Ecco, proprio pensando a Saga mi viene da pensare che il punto debole di Haxa stia proprio, almeno a giudicare da questo primo numero, nell’assenza di quell’ambiguità morale e sessuale che caratterizzava i personaggi di Bendis & Staple. Abbiamo infatti un gruppo di “ribelli del sistema” che accoglie Sophia nelle sue fila, sicuramente a trazione femminile, ma che non si discostano di molto dall’immaginario del teenager odierno. Anche le storyline romantiche mi sono sembrate piuttosto convenzionali e assolutamente nel solco del canone Young Adult, pur con qualche variante multirazziale. Quello che voglio dire è che la società dipinta in Haxa mi sembra, per ruoli di genere e di classe, ancora troppo simile alla nostra o, ancora peggio, troppo simile a come adesso viene rappresentata nelle opere di finzione la nostra società. Certo, immagino che mantenere dei tratti di continuità con il nostro presente sia stata una scelta voluta, nell’ottica di concedere qualche appiglio al giovanissimo pubblico a cui si rivolge e non rendere tutto straniante, ma personalmente in un contesto così tenacemente psichedelico avrei apprezzato un po’ più di sovversività.
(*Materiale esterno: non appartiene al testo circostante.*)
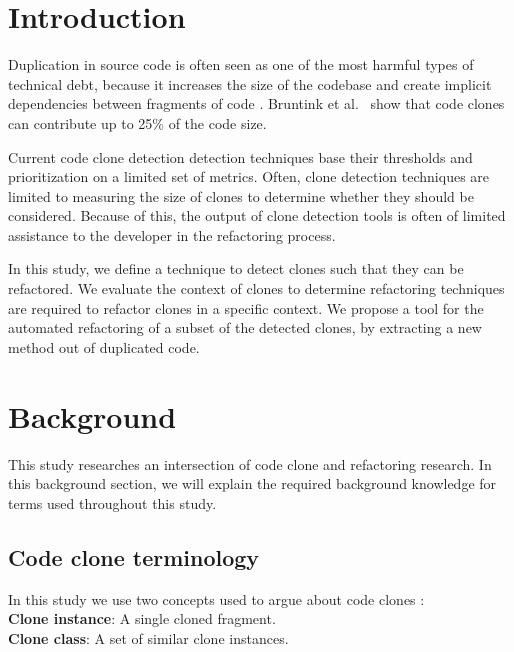 \documentclass[sigconf,review]{acmart}
\begin{document}
\section{Introduction}
Duplication in source code is often seen as one of the most harmful types of technical debt, because it increases the size of the codebase and create implicit dependencies between fragments of code \cite{ostberg2014automatically}. Bruntink et al.~\cite{bruntink2005use} show that code clones can contribute up to 25\% of the code size.

Current code clone detection detection techniques base their thresholds and prioritization on a limited set of metrics. Often, clone detection techniques are limited to measuring the size of clones to determine whether they should be considered. Because of this, the output of clone detection tools is often of limited assistance to the developer in the refactoring process.

In this study, we define a technique to detect clones such that they can be refactored. We evaluate the context of clones to determine refactoring techniques are required to refactor clones in a specific context. We propose a tool for the automated refactoring of a subset of the detected clones, by extracting a new method out of duplicated code.

\section{Background}
This study researches an intersection of code clone and refactoring research. In this background section, we will explain the required background knowledge for terms used throughout this study.

\subsection{Code clone terminology}
In this study we use two concepts used to argue about code clones \cite{roy2007survey}:
\\ \textbf{Clone instance}: A single cloned fragment.
\\ \textbf{Clone class}: A set of similar clone instances.

\end{document}
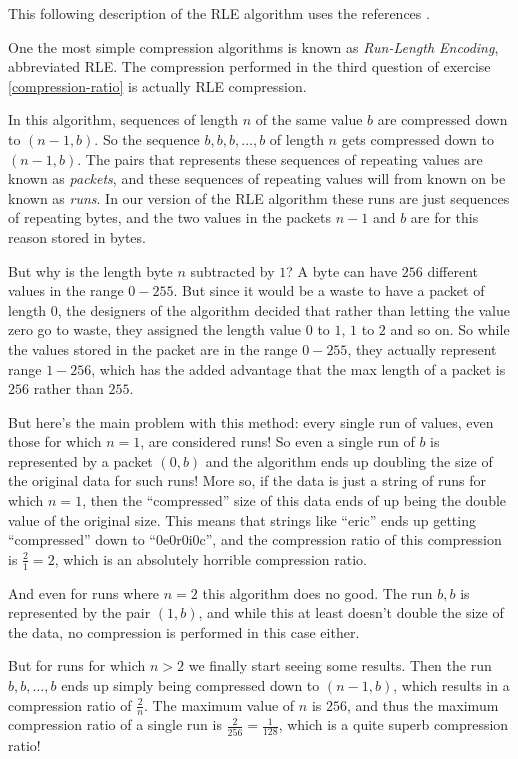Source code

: This following description of the RLE algorithm uses the references
\cite{nagarajan11:_enhan_approac_run_lengt_encod_schem,murray1996encyclopedia,mark1996data_compression_book}.

One the most simple compression algorithms is known as
\textit{Run-Length Encoding}, abbreviated
RLE. The compression performed in the third question of
exercise \ref{compression-ratio} is actually RLE compression.

In this algorithm, sequences of length $n$ of the same value $b$ are
compressed down to $(n-1,b)$. So the sequence $b,b,b,...,b$ of length
$n$ gets compressed down to $(n-1,b)$. The pairs that represents these
sequences of repeating values are known as \textit{packets}, and these
sequences of repeating values will from known on be known as
\textit{runs}. In our version of the RLE algorithm these runs are just
sequences of repeating bytes, and the two values in the packets $n-1$
and $b$ are for this reason stored in bytes.

But why is the length byte $n$ subtracted by $1$?  A byte can have
$256$ different values in the range $0-255$. But since it would be a
waste to have a packet of length $0$, the designers of the algorithm
decided that rather than letting the value zero go to waste, they
assigned the length value $0$ to $1$, $1$ to $2$ and so on. So while
the values stored in the packet are in the range $0-255$, they
actually represent range $1-256$, which has the added advantage that
the max length of a packet is $256$ rather than $255$.

But here's the main problem with this method: every single run of
values, even those for which $n=1$, are considered runs! So even a
single run of $b$ is represented by a packet $(0,b)$ and the algorithm
ends up doubling the size of the original data for such runs! More so,
if the data is just a string of runs for which $n=1$, then the
``compressed'' size of this data ends of up being the double value of
the original size. This means that strings like ``eric'' ends up
getting ``compressed'' down to ``0e0r0i0c'', and the compression ratio
of this compression is $\frac{2}{1} = 2$, which is an absolutely
horrible compression ratio.

And even for runs where $n=2$ this algorithm does no good. The run
$b,b$ is represented by the pair $(1,b)$, and while this at least
doesn't double the size of the data, no compression is performed in
this case either.

But for runs for which $n > 2$ we finally start seeing some
results. Then the run $b, b, \dots, b$ ends up simply being compressed
down to $(n-1,b)$, which results in a compression ratio of
$\frac{2}{n}$. The maximum value of $n$ is $256$, and thus the maximum
compression ratio of a single run is $\frac{2}{256} = \frac{1}{128}$,
which is a quite superb compression ratio!

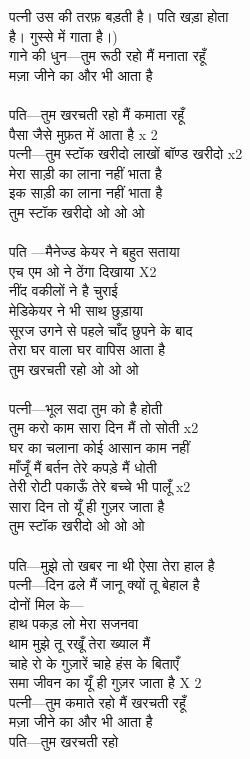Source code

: {{{{{{{{{{पत्नी उस की तरफ़ बड़ती है। पति खड़ा होता\\
है। गुस्से में गाता है।) \\
गाने की धुन—तुम रूठी रहो मैं मनाता रहूँ\\
मज़ा जीने का और भी आता है\\
\\
पति—तुम खरचती रहो मैं कमाता रहूँ\\
पैसा जैसे मुफ़त में आता है x 2\\
पत्नी—तुम स्टॉक खरीदो लाखों बॉण्ड खरीदो x2 \\
मेरा साड़ी का लाना नहीं भाता है\\
इक साड़ी का लाना नहीं भाता है\\
तुम स्टॉक खरीदो ओ ओ ओ\\
\\
पति —मैनेज्ड केयर ने बहुत सताया\\
एच एम ओ ने ठेंगा दिखाया X2\\
नींद वकीलों ने है चुराई\\
मेडिकेयर ने भी साथ छुड़ाया\\
सूरज उगने से पहले चाँद छुपने के बाद\\
तेरा घर वाला घर वापिस आता है\\
तुम खरचती रहो ओ ओ ओ\\
\\
पत्नी—भूल सदा तुम को है होती\\
तुम करो काम सारा दिन मैं तो सोती x2\\
घर का चलाना कोई आसान काम नहीं\\
माँजूँ मैं बर्तन तेरे कपड़े मैं धोती\\
तेरी रोटी पकाऊँ तेरे बच्चे भी पालूँ x2\\
सारा दिन तो यूँ ही गुज़र जाता है\\
तुम स्टॉक खरीदो ओ ओ ओ\\
\\
पति—मुझे तो खबर ना थी ऐसा तेरा हाल है\\
पत्नी—दिन ढले मैं जानू क्यों तू बेहाल है\\
दोनों मिल के—\\
हाथ पकड़ लो मेरा सजनवा\\
थाम मुझे तू रखूँ तेरा ख्याल मैं\\
चाहे रो के गुज़ारें चाहे हंस के बिताएँ\\
समा जीवन का यूँ ही गुज़र जाता है X 2\\
पत्नी—तुम कमाते रहो मैं खरचती रहूँ\\
मज़ा जीने का और भी आता है\\
पति—तुम खरचती रहो\\
}}}}}}}}}}
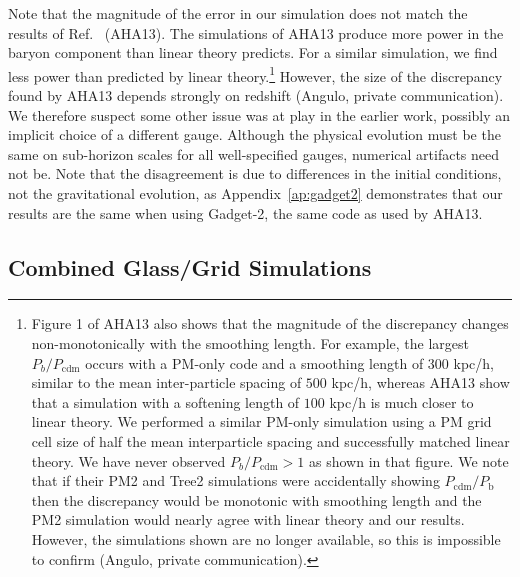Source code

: \documentclass[a4paper,11pt]{article}
\begin{document}
Note that the magnitude of the error in our simulation does not match the results of Ref.~\cite{Angulo:2013} (AHA13). The simulations of AHA13 produce more power in the baryon component than linear theory predicts. For a similar simulation, we find less power than predicted by linear theory.\footnote{Figure 1 of AHA13 also shows that the magnitude of the discrepancy changes non-monotonically with the smoothing length. For example, the largest $P_{b}/P_\mathrm{cdm}$ occurs with a PM-only code and a smoothing length of $300$ kpc/h, similar to the mean inter-particle spacing of $500$ kpc/h, whereas AHA13 show that a simulation with a softening length of $100$ kpc/h is much closer to linear theory. We performed a similar PM-only simulation using a PM grid cell size of half the mean interparticle spacing and successfully matched linear theory. We have never observed $P_{b}/P_\mathrm{cdm} > 1$ as shown in that figure. We note that if their PM2 and Tree2 simulations were accidentally showing $P_\mathrm{cdm}/P_\mathrm{b}$ then the discrepancy would be monotonic with smoothing length and the PM2 simulation would nearly agree with linear theory and our results. However, the simulations shown are no longer available, so this is impossible to confirm (Angulo, private communication).} However, the size of the discrepancy found by AHA13 depends strongly on redshift (Angulo, private communication). We therefore suspect some other issue was at play in the earlier work, possibly an implicit choice of a different gauge. Although the physical evolution must be the same on sub-horizon scales for all well-specified gauges, numerical artifacts need not be. Note that the disagreement is due to differences in the initial conditions, not the gravitational evolution, as Appendix~\ref{ap:gadget2} demonstrates that our results are the same when using Gadget-2, the same code as used by AHA13.

\subsection{Combined Glass/Grid Simulations}
\label{sec:halfglass}
\end{document}
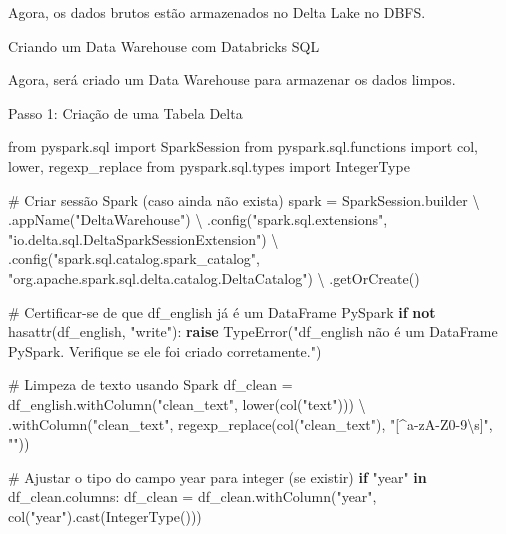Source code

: \documentclass[
  letterpaper,
  DIV=11,
  numbers=noendperiod]{scrartcl}
\newenvironment{Shaded}{\begin{snugshade}}{\end{snugshade}}
\newcommand{\BuiltInTok}[1]{\textcolor[rgb]{0.00,0.23,0.31}{#1}}
\newcommand{\CommentTok}[1]{\textcolor[rgb]{0.37,0.37,0.37}{#1}}
\newcommand{\ControlFlowTok}[1]{\textcolor[rgb]{0.00,0.23,0.31}{\textbf{#1}}}
\newcommand{\ImportTok}[1]{\textcolor[rgb]{0.00,0.46,0.62}{#1}}
\newcommand{\KeywordTok}[1]{\textcolor[rgb]{0.00,0.23,0.31}{\textbf{#1}}}
\newcommand{\NormalTok}[1]{\textcolor[rgb]{0.00,0.23,0.31}{#1}}
\newcommand{\OperatorTok}[1]{\textcolor[rgb]{0.37,0.37,0.37}{#1}}
\newcommand{\PreprocessorTok}[1]{\textcolor[rgb]{0.68,0.00,0.00}{#1}}
\newcommand{\StringTok}[1]{\textcolor[rgb]{0.13,0.47,0.30}{#1}}
\begin{document}
Agora, os dados brutos estão armazenados no Delta Lake no DBFS.

Criando um Data Warehouse com Databricks SQL

Agora, será criado um Data Warehouse para armazenar os dados limpos.

Passo 1: Criação de uma Tabela Delta

\begin{Shaded}
\begin{Highlighting}[]
\ImportTok{from}\NormalTok{ pyspark.sql }\ImportTok{import}\NormalTok{ SparkSession}
\ImportTok{from}\NormalTok{ pyspark.sql.functions }\ImportTok{import}\NormalTok{ col, lower, regexp\_replace}
\ImportTok{from}\NormalTok{ pyspark.sql.types }\ImportTok{import}\NormalTok{ IntegerType}

\CommentTok{\# Criar sessão Spark (caso ainda não exista)}
\NormalTok{spark }\OperatorTok{=}\NormalTok{ SparkSession.builder }\OperatorTok{\textbackslash{}}
\NormalTok{    .appName(}\StringTok{"DeltaWarehouse"}\NormalTok{) }\OperatorTok{\textbackslash{}}
\NormalTok{    .config(}\StringTok{"spark.sql.extensions"}\NormalTok{, }\StringTok{"io.delta.sql.DeltaSparkSessionExtension"}\NormalTok{) }\OperatorTok{\textbackslash{}}
\NormalTok{    .config(}\StringTok{"spark.sql.catalog.spark\_catalog"}\NormalTok{, }\StringTok{"org.apache.spark.sql.delta.catalog.DeltaCatalog"}\NormalTok{) }\OperatorTok{\textbackslash{}}
\NormalTok{    .getOrCreate()}

\CommentTok{\# Certificar{-}se de que df\_english já é um DataFrame PySpark}
\ControlFlowTok{if} \KeywordTok{not} \BuiltInTok{hasattr}\NormalTok{(df\_english, }\StringTok{"write"}\NormalTok{):}
    \ControlFlowTok{raise} \PreprocessorTok{TypeError}\NormalTok{(}\StringTok{"df\_english não é um DataFrame PySpark. Verifique se ele foi criado corretamente."}\NormalTok{)}

\CommentTok{\# Limpeza de texto usando Spark}
\NormalTok{df\_clean }\OperatorTok{=}\NormalTok{ df\_english.withColumn(}\StringTok{"clean\_text"}\NormalTok{, lower(col(}\StringTok{"text"}\NormalTok{))) }\OperatorTok{\textbackslash{}}
\NormalTok{                     .withColumn(}\StringTok{"clean\_text"}\NormalTok{, regexp\_replace(col(}\StringTok{"clean\_text"}\NormalTok{), }\StringTok{"[\^{}a{-}zA{-}Z0{-}9\textbackslash{}s]"}\NormalTok{, }\StringTok{""}\NormalTok{))}

\CommentTok{\# Ajustar o tipo do campo \textquotesingle{}year\textquotesingle{} para integer (se existir)}
\ControlFlowTok{if} \StringTok{"year"} \KeywordTok{in}\NormalTok{ df\_clean.columns:}
\NormalTok{    df\_clean }\OperatorTok{=}\NormalTok{ df\_clean.withColumn(}\StringTok{"year"}\NormalTok{, col(}\StringTok{"year"}\NormalTok{).cast(IntegerType()))}


\end{Highlighting}
\end{Shaded}
\end{document}
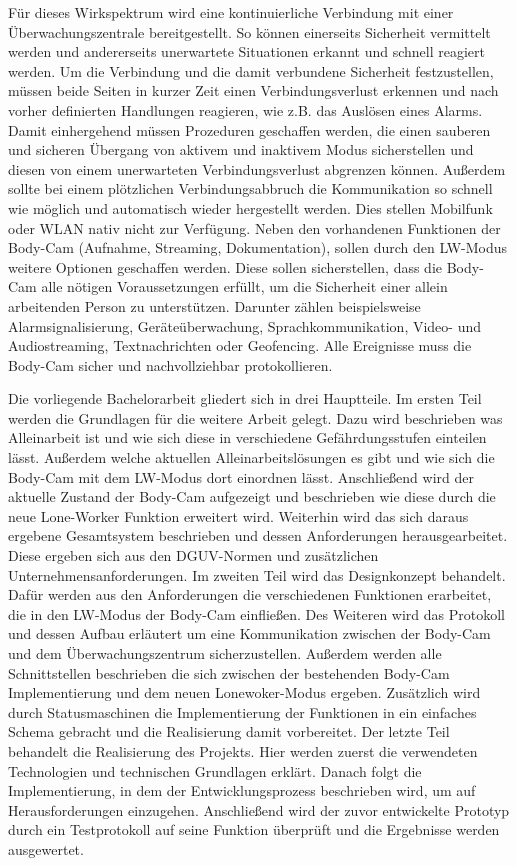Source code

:\documentclass[thesis.tex]{subfiles}
\begin{document}
Für dieses Wirkspektrum wird eine kontinuierliche Verbindung mit einer Überwachungszentrale bereitgestellt.
So können einerseits Sicherheit vermittelt werden und andererseits unerwartete Situationen erkannt und schnell reagiert werden.
Um die Verbindung und die damit verbundene Sicherheit festzustellen, müssen beide Seiten in kurzer Zeit einen Verbindungsverlust erkennen und nach vorher definierten Handlungen reagieren, wie z.B. das Auslösen eines Alarms.
Damit einhergehend müssen Prozeduren geschaffen werden, die einen sauberen und sicheren Übergang von aktivem und inaktivem Modus sicherstellen und diesen von einem unerwarteten Verbindungsverlust abgrenzen können.
Außerdem sollte bei einem plötzlichen Verbindungsabbruch die Kommunikation so schnell wie möglich und automatisch wieder hergestellt werden.
Dies stellen Mobilfunk oder WLAN nativ nicht zur Verfügung.
Neben den vorhandenen Funktionen der Body-Cam (Aufnahme, Streaming, Dokumentation), sollen durch den LW-Modus weitere Optionen geschaffen werden.
Diese sollen sicherstellen, dass die Body-Cam alle nötigen Voraussetzungen erfüllt, um die Sicherheit einer allein arbeitenden Person zu unterstützen.
Darunter zählen beispielsweise Alarmsignalisierung, Geräteüberwachung, Sprachkommunikation, Video- und Audiostreaming, Textnachrichten oder Geofencing.
Alle Ereignisse muss die Body-Cam sicher und nachvollziehbar protokollieren.

Die vorliegende Bachelorarbeit gliedert sich in drei Hauptteile.
Im ersten Teil werden die Grundlagen für die weitere Arbeit gelegt.
Dazu wird beschrieben was Alleinarbeit ist und wie sich diese in verschiedene Gefährdungsstufen einteilen lässt.
Außerdem welche aktuellen Alleinarbeitslösungen es gibt und wie sich die Body-Cam mit dem LW-Modus dort einordnen lässt.
Anschließend wird der aktuelle Zustand der Body-Cam aufgezeigt und beschrieben wie diese durch die neue Lone-Worker Funktion erweitert wird.
Weiterhin wird das sich daraus ergebene Gesamtsystem beschrieben und dessen Anforderungen herausgearbeitet.
Diese ergeben sich aus den DGUV-Normen und zusätzlichen Unternehmensanforderungen.
Im zweiten Teil wird das Designkonzept behandelt.
Dafür werden aus den Anforderungen die verschiedenen Funktionen erarbeitet, die in den LW-Modus der Body-Cam einfließen.
Des Weiteren wird das Protokoll und dessen Aufbau erläutert um eine Kommunikation zwischen der Body-Cam und dem Überwachungszentrum sicherzustellen.
Außerdem werden alle Schnittstellen beschrieben die sich zwischen der bestehenden Body-Cam Implementierung und dem neuen Lonewoker-Modus ergeben.
Zusätzlich wird durch Statusmaschinen die Implementierung der Funktionen in ein einfaches Schema gebracht und die Realisierung damit vorbereitet.
Der letzte Teil behandelt die Realisierung des Projekts.
Hier werden zuerst die verwendeten Technologien und technischen Grundlagen erklärt.
Danach folgt die Implementierung, in dem der Entwicklungsprozess beschrieben wird, um auf Herausforderungen einzugehen.
Anschließend wird der zuvor entwickelte Prototyp durch ein Testprotokoll auf seine Funktion überprüft und die Ergebnisse werden ausgewertet.
\end{document}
Questa, ribadisco, è ovviamente la mia visione, che nulla toglie alla prospettiva narrativa posta dalle basi di questo numero e al dirompente impatto grafico delle coloratissime tavole, in cui personaggi, oggetti e luoghi paiono venire proiettati dalla carta verso gli occhi del lettore come festosi ologrammi di un trip allucinato.

Per concludere, Haxa è un esperimento ancora in fase di warm-up da seguire sia per le potenzialità della storia in sé che per quelle editoriali, con l’augurio che faccia da apripista ad un nuovo ricco filone di narrativa seriale a fumetti Made in Italy non derivativa capace di spostare sempre un po’ di più la tacca dell’immaginario collettivo giovanile verso una società in cui il tema del “diverso” sia diventato anacronistico e il senso di responsabilità confluisca in un proficuo approccio critico dell’individuo verso le leggi che regolano la sua comunità.
Come dice la stessa Sophia:
«Altri come noi hanno trovato una casa. Al di fuori dei confini della guerra. Ma chi può davvero chiamarsi fuori dalle cose che accadono nel mondo?»